• [Material provided]
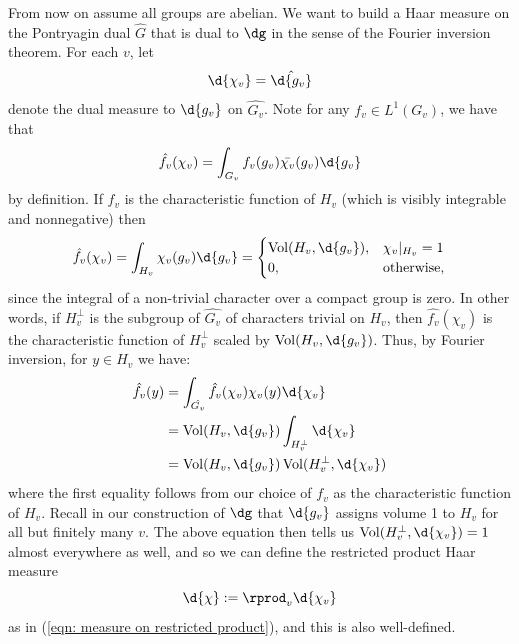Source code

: \documentclass[11pt, x11names, openany]{book}
\begin{document}
From now on assume all groups are abelian. We want to build a Haar measure on the Pontryagin dual $\hat{G}$ that is dual to $\dg$ in the sense of the Fourier inversion theorem. For each $v$, let
\begin{equation*}
    \d{\chi_v} = \hat{\d{g_v}}
\end{equation*}
denote the dual measure to $\d{g_v}$ on $\hat{G_v}$. Note for any $f_v \in L^1(G_v)$, we have that
\begin{equation*}
    \hat{f_v}(\chi_v) = \int_{G_v} f_v(g_v)\bar{\chi_v}(g_v)\d{g_v}
\end{equation*}
by definition. If $f_v$ is the characteristic function of $H_v$ (which is visibly integrable and nonnegative) then 
\begin{equation*}
    \hat{f_v}(\chi_v) = \int_{H_v} \chi_v(g_v)\d{g_v} = \begin{cases}
        \vol(H_v, \d{g_v}), & \chi_v \vert_{H_v} = 1\\
        0, & \text{otherwise,}
    \end{cases}
\end{equation*}
since the integral of a non-trivial character over a compact group is zero. In other words, if $H_v^\perp$ is the subgroup of $\hat{G_v}$ of characters trivial on $H_v$, then $\hat{f_v}(\chi_v)$ is the characteristic function of $H^\perp_v$ scaled by $\vol(H_v, \d{g_v})$. Thus, by Fourier inversion, for $y \in H_v$ we have:
\begin{align*}
     \hat{f_v}(y) &= \int_{\hat{G_v}} \hat{f_v}(\chi_v) \chi_v(y) \d{\chi_v}\\ &= \vol(H_v, \d{g_v}) \int_{H^\perp_v} \d{\chi_v} \\ &= \vol(H_v, \d{g_v}) \vol(H^\perp_v, \d{\chi_v})
\end{align*}
where the first equality follows from our choice of $f_v$ as the characteristic function of $H_v$. Recall in our construction of $\dg$ that $\d{g_v}$ assigns volume 1 to $H_v$ for all but finitely many $v$. The above equation then tells us $\vol(H_v^\perp, \d{\chi_v}) = 1$ almost everywhere as well, and so we can define the restricted product Haar measure
\begin{equation}
    \label{eqn: dual measure on restricted product}
    \d{\chi} := \rprod_v \d{\chi_v}
\end{equation}
as in (\ref{eqn: measure on restricted product}), and this is also well-defined.
\end{document}
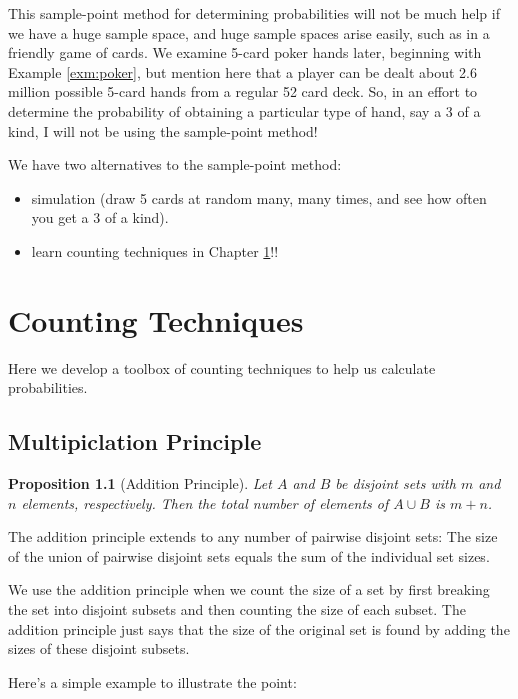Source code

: \documentclass[
]{book}
\providecommand{\tightlist}{%
  \setlength{\itemsep}{0pt}\setlength{\parskip}{0pt}}
\newtheorem{proposition}{Proposition}[chapter]
\theoremstyle{definition}
\theoremstyle{definition}
\theoremstyle{definition}
\theoremstyle{definition}
\theoremstyle{remark}
\begin{document}
This sample-point method for determining probabilities will not be much help if we have a huge sample space, and huge sample spaces arise easily, such as in a friendly game of cards. We examine 5-card poker hands later, beginning with Example \ref{exm:poker}, but mention here that a player can be dealt about 2.6 million possible 5-card hands from a regular 52 card deck. So, in an effort to determine the probability of obtaining a particular type of hand, say a 3 of a kind, I will not be using the sample-point method!

We have two alternatives to the sample-point method:

\begin{itemize}
\tightlist
\item
  simulation (draw 5 cards at random many, many times, and see how often you get a 3 of a kind).
\item
  learn counting techniques in Chapter \ref{counting}!!
\end{itemize}

\chapter{Counting Techniques}\label{counting}

Here we develop a toolbox of counting techniques to help us calculate probabilities.

\section{Multipiclation Principle}\label{multipiclation-principle}

\begin{proposition}[Addition Principle]
Let \(A\) and \(B\) be disjoint sets with \(m\) and \(n\) elements, respectively. Then the total number of elements of \(A \cup B\) is \(m+n\).
\end{proposition}

The addition principle extends to any number of pairwise disjoint sets: The size of the union of pairwise disjoint sets equals the sum of the individual set sizes.

We use the addition principle when we count the size of a set by first breaking the set into disjoint subsets and then counting the size of each subset. The addition principle just says that the size of the original set is found by adding the sizes of these disjoint subsets.

Here's a simple example to illustrate the point:
\end{document}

• [Problem description]
Every line above should be printed again word for word, without its pictures.

• [Your solution]
Source code

: \documentclass[11pt, x11names, openany]{book}
\begin{document}
From now on assume all groups are abelian. We want to build a Haar measure on the Pontryagin dual $\hat{G}$ that is dual to $\dg$ in the sense of the Fourier inversion theorem. For each $v$, let
\begin{equation*}
    \d{\chi_v} = \hat{\d{g_v}}
\end{equation*}
denote the dual measure to $\d{g_v}$ on $\hat{G_v}$. Note for any $f_v \in L^1(G_v)$, we have that
\begin{equation*}
    \hat{f_v}(\chi_v) = \int_{G_v} f_v(g_v)\bar{\chi_v}(g_v)\d{g_v}
\end{equation*}
by definition. If $f_v$ is the characteristic function of $H_v$ (which is visibly integrable and nonnegative) then 
\begin{equation*}
    \hat{f_v}(\chi_v) = \int_{H_v} \chi_v(g_v)\d{g_v} = \begin{cases}
        \vol(H_v, \d{g_v}), & \chi_v \vert_{H_v} = 1\\
        0, & \text{otherwise,}
    \end{cases}
\end{equation*}
since the integral of a non-trivial character over a compact group is zero. In other words, if $H_v^\perp$ is the subgroup of $\hat{G_v}$ of characters trivial on $H_v$, then $\hat{f_v}(\chi_v)$ is the characteristic function of $H^\perp_v$ scaled by $\vol(H_v, \d{g_v})$. Thus, by Fourier inversion, for $y \in H_v$ we have:
\begin{align*}
     \hat{f_v}(y) &= \int_{\hat{G_v}} \hat{f_v}(\chi_v) \chi_v(y) \d{\chi_v}\\ &= \vol(H_v, \d{g_v}) \int_{H^\perp_v} \d{\chi_v} \\ &= \vol(H_v, \d{g_v}) \vol(H^\perp_v, \d{\chi_v})
\end{align*}
where the first equality follows from our choice of $f_v$ as the characteristic function of $H_v$. Recall in our construction of $\dg$ that $\d{g_v}$ assigns volume 1 to $H_v$ for all but finitely many $v$. The above equation then tells us $\vol(H_v^\perp, \d{\chi_v}) = 1$ almost everywhere as well, and so we can define the restricted product Haar measure
\begin{equation}
    \label{eqn: dual measure on restricted product}
    \d{\chi} := \rprod_v \d{\chi_v}
\end{equation}
as in (\ref{eqn: measure on restricted product}), and this is also well-defined.
\end{document}
Source code

: \documentclass[
]{book}
\providecommand{\tightlist}{%
  \setlength{\itemsep}{0pt}\setlength{\parskip}{0pt}}
\newtheorem{proposition}{Proposition}[chapter]
\theoremstyle{definition}
\theoremstyle{definition}
\theoremstyle{definition}
\theoremstyle{definition}
\theoremstyle{remark}
\begin{document}
This sample-point method for determining probabilities will not be much help if we have a huge sample space, and huge sample spaces arise easily, such as in a friendly game of cards. We examine 5-card poker hands later, beginning with Example \ref{exm:poker}, but mention here that a player can be dealt about 2.6 million possible 5-card hands from a regular 52 card deck. So, in an effort to determine the probability of obtaining a particular type of hand, say a 3 of a kind, I will not be using the sample-point method!

We have two alternatives to the sample-point method:

\begin{itemize}
\tightlist
\item
  simulation (draw 5 cards at random many, many times, and see how often you get a 3 of a kind).
\item
  learn counting techniques in Chapter \ref{counting}!!
\end{itemize}

\chapter{Counting Techniques}\label{counting}

Here we develop a toolbox of counting techniques to help us calculate probabilities.

\section{Multipiclation Principle}\label{multipiclation-principle}

\begin{proposition}[Addition Principle]
Let \(A\) and \(B\) be disjoint sets with \(m\) and \(n\) elements, respectively. Then the total number of elements of \(A \cup B\) is \(m+n\).
\end{proposition}

The addition principle extends to any number of pairwise disjoint sets: The size of the union of pairwise disjoint sets equals the sum of the individual set sizes.

We use the addition principle when we count the size of a set by first breaking the set into disjoint subsets and then counting the size of each subset. The addition principle just says that the size of the original set is found by adding the sizes of these disjoint subsets.

Here's a simple example to illustrate the point:
\end{document}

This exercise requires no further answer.